Unlike the scenario promised by his supporters, and particularly the threats from his son Edward, there was no bloodshed, no second Marikana, and no laying down of lives — Zuma went with a whimper, rather than a bang.
For over two decades Zuma has had the ANC, the alliance and, by extension, the whole of SA dancing to his own destructive tune. His presidency was marked by a wanton disregard for the law and an abandonment of all notions of integrity, decency, transparency and accountability. Zuma, only ever thinking of himself, hauled SA down a truly treacherous road.
Jailing him by no means eradicates the dark shadow of his ruinous tenure, but it does send a powerful message that our lengthy flirtation with impunity, and the abandonment of the rule of law, is over.
Even inside the ANC the temptation by some to shield him this was week was great.
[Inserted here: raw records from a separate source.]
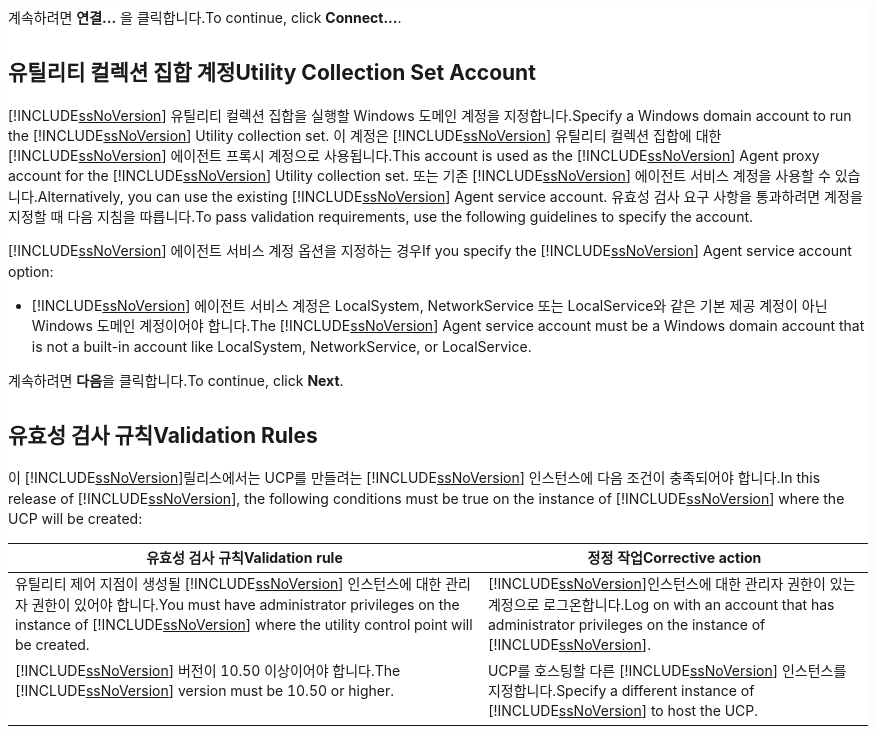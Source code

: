  <span data-ttu-id="581d5-188">계속하려면 **연결...** 을 클릭합니다.</span><span class="sxs-lookup"><span data-stu-id="581d5-188">To continue, click **Connect...**.</span></span>

##  <a name="utility-collection-set-account"></a><a name="Agent_configuration"></a> <span data-ttu-id="581d5-189">유틸리티 컬렉션 집합 계정</span><span class="sxs-lookup"><span data-stu-id="581d5-189">Utility Collection Set Account</span></span>
 <span data-ttu-id="581d5-190">[!INCLUDE[ssNoVersion](../../includes/ssnoversion-md.md)] 유틸리티 컬렉션 집합을 실행할 Windows 도메인 계정을 지정합니다.</span><span class="sxs-lookup"><span data-stu-id="581d5-190">Specify a Windows domain account to run the [!INCLUDE[ssNoVersion](../../includes/ssnoversion-md.md)] Utility collection set.</span></span> <span data-ttu-id="581d5-191">이 계정은 [!INCLUDE[ssNoVersion](../../includes/ssnoversion-md.md)] 유틸리티 컬렉션 집합에 대한 [!INCLUDE[ssNoVersion](../../includes/ssnoversion-md.md)] 에이전트 프록시 계정으로 사용됩니다.</span><span class="sxs-lookup"><span data-stu-id="581d5-191">This account is used as the [!INCLUDE[ssNoVersion](../../includes/ssnoversion-md.md)] Agent proxy account for the [!INCLUDE[ssNoVersion](../../includes/ssnoversion-md.md)] Utility collection set.</span></span> <span data-ttu-id="581d5-192">또는 기존 [!INCLUDE[ssNoVersion](../../includes/ssnoversion-md.md)] 에이전트 서비스 계정을 사용할 수 있습니다.</span><span class="sxs-lookup"><span data-stu-id="581d5-192">Alternatively, you can use the existing [!INCLUDE[ssNoVersion](../../includes/ssnoversion-md.md)] Agent service account.</span></span> <span data-ttu-id="581d5-193">유효성 검사 요구 사항을 통과하려면 계정을 지정할 때 다음 지침을 따릅니다.</span><span class="sxs-lookup"><span data-stu-id="581d5-193">To pass validation requirements, use the following guidelines to specify the account.</span></span>

 <span data-ttu-id="581d5-194">[!INCLUDE[ssNoVersion](../../includes/ssnoversion-md.md)] 에이전트 서비스 계정 옵션을 지정하는 경우</span><span class="sxs-lookup"><span data-stu-id="581d5-194">If you specify the [!INCLUDE[ssNoVersion](../../includes/ssnoversion-md.md)] Agent service account option:</span></span>

-   <span data-ttu-id="581d5-195">[!INCLUDE[ssNoVersion](../../includes/ssnoversion-md.md)] 에이전트 서비스 계정은 LocalSystem, NetworkService 또는 LocalService와 같은 기본 제공 계정이 아닌 Windows 도메인 계정이어야 합니다.</span><span class="sxs-lookup"><span data-stu-id="581d5-195">The [!INCLUDE[ssNoVersion](../../includes/ssnoversion-md.md)] Agent service account must be a Windows domain account that is not a built-in account like LocalSystem, NetworkService, or LocalService.</span></span>

 <span data-ttu-id="581d5-196">계속하려면 **다음**을 클릭합니다.</span><span class="sxs-lookup"><span data-stu-id="581d5-196">To continue, click **Next**.</span></span>

##  <a name="validation-rules"></a><a name="Validation_rules"></a> <span data-ttu-id="581d5-197">유효성 검사 규칙</span><span class="sxs-lookup"><span data-stu-id="581d5-197">Validation Rules</span></span>
 <span data-ttu-id="581d5-198">이 [!INCLUDE[ssNoVersion](../../includes/ssnoversion-md.md)]릴리스에서는 UCP를 만들려는 [!INCLUDE[ssNoVersion](../../includes/ssnoversion-md.md)] 인스턴스에 다음 조건이 충족되어야 합니다.</span><span class="sxs-lookup"><span data-stu-id="581d5-198">In this release of [!INCLUDE[ssNoVersion](../../includes/ssnoversion-md.md)], the following conditions must be true on the instance of [!INCLUDE[ssNoVersion](../../includes/ssnoversion-md.md)] where the UCP will be created:</span></span>

|<span data-ttu-id="581d5-199">유효성 검사 규칙</span><span class="sxs-lookup"><span data-stu-id="581d5-199">Validation rule</span></span>|<span data-ttu-id="581d5-200">정정 작업</span><span class="sxs-lookup"><span data-stu-id="581d5-200">Corrective action</span></span>|
|---------------------|-----------------------|
|<span data-ttu-id="581d5-201">유틸리티 제어 지점이 생성될 [!INCLUDE[ssNoVersion](../../includes/ssnoversion-md.md)] 인스턴스에 대한 관리자 권한이 있어야 합니다.</span><span class="sxs-lookup"><span data-stu-id="581d5-201">You must have administrator privileges on the instance of [!INCLUDE[ssNoVersion](../../includes/ssnoversion-md.md)] where the utility control point will be created.</span></span>|<span data-ttu-id="581d5-202">[!INCLUDE[ssNoVersion](../../includes/ssnoversion-md.md)]인스턴스에 대한 관리자 권한이 있는 계정으로 로그온합니다.</span><span class="sxs-lookup"><span data-stu-id="581d5-202">Log on with an account that has administrator privileges on the instance of [!INCLUDE[ssNoVersion](../../includes/ssnoversion-md.md)].</span></span>|
|<span data-ttu-id="581d5-203">[!INCLUDE[ssNoVersion](../../includes/ssnoversion-md.md)] 버전이 10.50 이상이어야 합니다.</span><span class="sxs-lookup"><span data-stu-id="581d5-203">The [!INCLUDE[ssNoVersion](../../includes/ssnoversion-md.md)] version must be 10.50 or higher.</span></span>|<span data-ttu-id="581d5-204">UCP를 호스팅할 다른 [!INCLUDE[ssNoVersion](../../includes/ssnoversion-md.md)] 인스턴스를 지정합니다.</span><span class="sxs-lookup"><span data-stu-id="581d5-204">Specify a different instance of [!INCLUDE[ssNoVersion](../../includes/ssnoversion-md.md)] to host the UCP.</span></span>|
But in the end, a special national executive committee meeting on Monday did something the governing party has not done in over a decade: it put the country before the party, and made an unequivocal statement that the rule of law and the constitution had to be respected.
Still, many in the party felt sorry for Zuma. The desire to shield the 79-year old, which had been so instinctive for the vast majority of the party’s top brass for so long, remained — but the NEC’s firm decision crowded out that impulse.
So what will happen now? The fightback by Zuma’s former faction is likely to be swift and vociferous, but it isn’t to be feared: it will mark the last kicks of a dying horse. Zuma’s influence is now officially diluted, and that of his supporters also facing jail could soon follow.
For example, disciplinary charges against suspended secretary-general Ace Magashule will be the next nail in this faction’s now tightly sealed coffin.
Zuma was being used as an experiment by those around him — the lawyers, his family, his dodgy friends, criminal politicians both inside and outside the ANC — to test the limits of SA’s laws, to see how far he could go, thumbing his nose at the constitution.
Since many of his hangers-on were facing their own moment of reckoning, Zuma provided a useful battering ram to test the dam wall of our democracy and constitutional order for weaknesses. We may celebrate now that Zuma is in jail, but the truth is, it was touch and go: SA came extremely close to those cracks being exposed and developing into full blown leaks.
Acting chief justice Sisi Khampepe’s judgment last week, sentencing Zuma to jail for 15 months, marked the first step in bringing this experiment to a screeching halt. After the clock began to tick, Zuma’s resistance became all the more vociferous, with last-ditch legal gambles, hand wringing and conspiracy theories. It was meant to intimidate and threaten.
But behind the scenes, over the past few days Zuma morphed from the wily chess-playing politician to an old and sad man — a chaotic, confused mess, unravelling in full view of the nation on live television.
His incarceration last night sends a strong message to those on whose behalf he sought to break the system: if it can’t be done by a politician who enjoyed the power and influence that Zuma had, it can’t be done by anyone. Zuma failed, and the constitution triumphed.
The importance of this moment can’t be overstated: there are many politicians, tenderpreneurs and state capture enablers who, from today, won’t sleep easy. The system is more durable than they had foreseen, and there is still hope that SA’s institutions can be restored from the dark days they endured during Zuma’s presidency.
The country began its destructive path down this slope in 2009, when Mokotedi Mpshe, then acting national director of public prosecutions, declared that all corruption charges against Zuma would be withdrawn, thereby clearing Zuma’s path to the presidency.
His jailing now frees SA to traverse a different road — one of accountability and the rule of law. It is a powerful ringing bellow by lady justice signifying that gone are the days of impunity and wanton disregard for the law. It is a reckoning.